三戸郡南部町苫米地御嶽。御嶽神社本殿(奥の院)へ。苫米地集落北西の根岸の山麓、通称「ネギヤの山」に苫米地地区の産土様である御嶽神社奥の院が鎮座しています。

『御嶽神社(南部町)』からの続きになります。

本殿への参道が一度開けます。

「↑本殿」という案内板がいくつか設置されているので迷うことはありません。そもそも一本道ですけど。

道中にあった八木田総本家之奥津城。

『御由緒明徳四年山形藏王より修験者として片岸村八木田六十五番地に住みついた。八木田一族の祖先は氏神として藏王大権現を祭り村の警戒の任に当っていた。御嶽神社は天文十三年九月十五日の創建修験大学坊は、初代別当となった。』※初代権大僧都大学坊(享保7年10月)、二代権大僧都祐山法師、以下四代~十七代までの名が刻まれていました。

参道。

巨木。
鳥居。

奥の院に向って、千本杉があったところの急斜面の参道を登っていきます。

途中の左手に護国小祠(十和田神社の御神札も合祀)が祀られ、地元では「しんとうさま」と呼んでいるそうです。

おそらく国を守る神として「ご神道」という意味と解釈している小祠。

こちらは手水舎的なものでしょうか。


参道途中の旧社殿跡から更に急峻な男坂を設置された手すりに伝って登りきると御嶽神社奥の院が鎮座。

あれ!?…案内板にあった一字一石経経塚を見逃したみたいです。
まったく気付かずに着いてしまいました。

下調べでは朱色の両部鳥居があるとのことでしたが両部鳥居ではありませんでした。

狛犬一対(別當大寶院 安政四丁巳四月十七日 石工吉■郎)
境内には御神木としてシナノキが聳え、立派な枝が境内を覆っています。
社殿より存在感があります。


社殿前石灯籠一対(明和六己丑歳五月朔日)



社殿。
昭和38年5月17日に改築し、昭和51年5月17日には拝殿・幣殿の内張・畳入れ替え押入取り付けなどの改築を重ねながら今日に至っているそうです。
御嶽神社の祭神は大山祇命で、旧村社。創建の由来ははっきりしませんが、天文8年(1539)に八木田一族の主君で苫米地館の館主であった赤沼備中が憤死したので、その次男の天台修験であった大学坊が父の霊を鎮めるため、5年の歳月を費やし、天文13年(1544)9月15日に八木田に神社を建立し、蔵王権現を御祭神として嶽大明神を祀ったといいます。以来、子孫である八木田氏が御嶽神社の別当として世襲することになったと伝えられています。

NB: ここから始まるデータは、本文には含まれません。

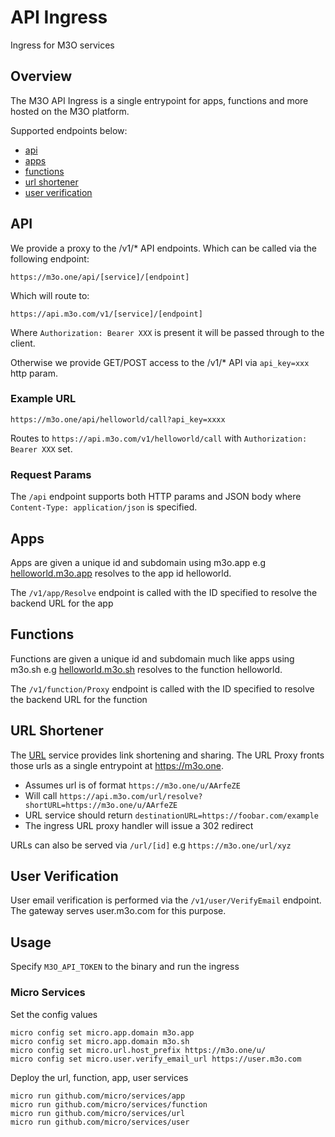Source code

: # API Ingress

Ingress for M3O services

## Overview

The M3O API Ingress is a single entrypoint for apps, functions and more hosted on the M3O platform.

Supported endpoints below:

- [api](#api)
- [apps](#apps)
- [functions](#functions)
- [url shortener](#url-shortener)
- [user verification](#user-verification)

## API

We provide a proxy to the /v1/* API endpoints. Which can be called via the following endpoint:

```
https://m3o.one/api/[service]/[endpoint]
```

Which will route to:

```
https://api.m3o.com/v1/[service]/[endpoint]
```

Where `Authorization: Bearer XXX` is present it will be passed through to the client. 

Otherwise we provide GET/POST access to the /v1/* API via `api_key=xxx` http param.

### Example URL

```
https://m3o.one/api/helloworld/call?api_key=xxxx
```

Routes to `https://api.m3o.com/v1/helloworld/call` with `Authorization: Bearer XXX` set.

### Request Params

The `/api` endpoint supports both HTTP params and JSON body where `Content-Type: application/json` is specified.

## Apps

Apps are given a unique id and subdomain using m3o.app e.g [helloworld.m3o.app](https://helloworld.m3o.app) resolves to the app id helloworld.

The `/v1/app/Resolve` endpoint is called with the ID specified to resolve the backend URL for the app

## Functions

Functions are given a unique id and subdomain much like apps using m3o.sh e.g [helloworld.m3o.sh](https://helloworld.m3o.sh/) resolves to the 
function helloworld. 

The `/v1/function/Proxy` endpoint is called with the ID specified to resolve the backend URL for the function

## URL Shortener

The [URL](https://github.com/micro/services/tree/master/url) service provides link shortening and sharing. The URL Proxy fronts those urls 
as a single entrypoint at https://m3o.one. 

- Assumes url is of format `https://m3o.one/u/AArfeZE`
- Will call `https://api.m3o.com/url/resolve?shortURL=https://m3o.one/u/AArfeZE`
- URL service should return `destinationURL=https://foobar.com/example`
- The ingress URL proxy handler will issue a 302 redirect

URLs can also be served via `/url/[id]` e.g `https://m3o.one/url/xyz`

## User Verification

User email verification is performed via the `/v1/user/VerifyEmail` endpoint. The gateway serves user.m3o.com for this purpose.

## Usage

Specify `M3O_API_TOKEN` to the binary and run the ingress

### Micro Services

Set the config values 

```
micro config set micro.app.domain m3o.app
micro config set micro.app.domain m3o.sh
micro config set micro.url.host_prefix https://m3o.one/u/
micro config set micro.user.verify_email_url https://user.m3o.com
```

Deploy the url, function, app, user services

```
micro run github.com/micro/services/app
micro run github.com/micro/services/function
micro run github.com/micro/services/url
micro run github.com/micro/services/user
```
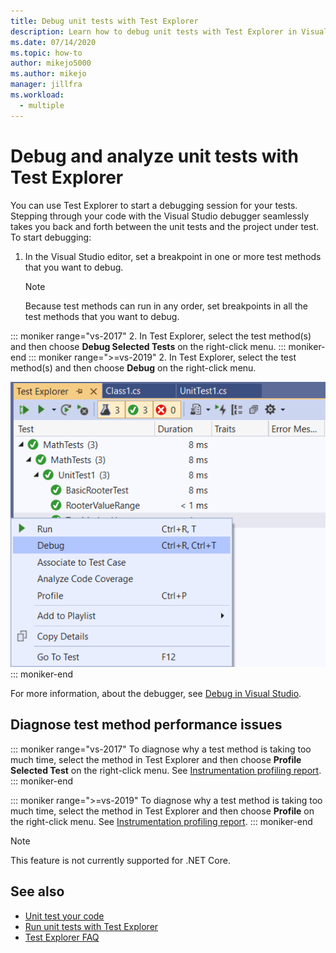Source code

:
 ```yaml
---
title: Debug unit tests with Test Explorer
description: Learn how to debug unit tests with Test Explorer in Visual Studio.
ms.date: 07/14/2020
ms.topic: how-to
author: mikejo5000
ms.author: mikejo
manager: jillfra
ms.workload:
  - multiple
---
```

# Debug and analyze unit tests with Test Explorer

You can use Test Explorer to start a debugging session for your tests. Stepping through your code with the Visual Studio debugger seamlessly takes you back and forth between the unit tests and the project under test. To start debugging:

1. In the Visual Studio editor, set a breakpoint in one or more test methods that you want to debug.

    > [!NOTE]
    > Because test methods can run in any order, set breakpoints in all the test methods that you want to debug.

::: moniker range="vs-2017"
2. In Test Explorer, select the test method(s) and then choose **Debug Selected Tests** on the right-click menu.
::: moniker-end
::: moniker range=">=vs-2019"
2. In Test Explorer, select the test method(s) and then choose **Debug** on the right-click menu.

   ![Test execution details](../test/media/vs-2019/test-explorer-debug.png)
::: moniker-end

   For more information, about the debugger, see [Debug in Visual Studio](../debugger/debugger-feature-tour.md).

## Diagnose test method performance issues

::: moniker range="vs-2017"
To diagnose why a test method is taking too much time, select the method in Test Explorer and then choose **Profile Selected Test** on the right-click menu. See [Instrumentation profiling report](../profiling/understanding-instrumentation-data-values.md?view=vs-2017&preserve-view=true).
::: moniker-end

::: moniker range=">=vs-2019"
To diagnose why a test method is taking too much time, select the method in Test Explorer and then choose **Profile** on the right-click menu. See [Instrumentation profiling report](../profiling/understanding-instrumentation-data-values.md?view=vs-2017&preserve-view=true).
::: moniker-end

> [!NOTE]
> This feature is not currently supported for .NET Core.

## See also

- [Unit test your code](../test/unit-test-your-code.md)
- [Run unit tests with Test Explorer](../test/run-unit-tests-with-test-explorer.md)
- [Test Explorer FAQ](test-explorer-faq.md)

福地村片岸の郷土史家八木田喜市がまとめた「八木田ノート」によりますと、御神体には御祭神名「嶽大明神」「赤沼備中守」と記されているといいます。この根岸の山麓の「ネギヤの山」一帯が聖域であり、南部氏と赤沼備中とのかかわりを持つ史跡でもあります。5月5日のネギヤ祭りには例大祭神事のほか、直会・子ども会地区別駅伝・八戸市龗神社の法霊神楽舞・芸能発表(婦人会、交通安全母の会、老人クラブなど)と様々な催しがあるそうです。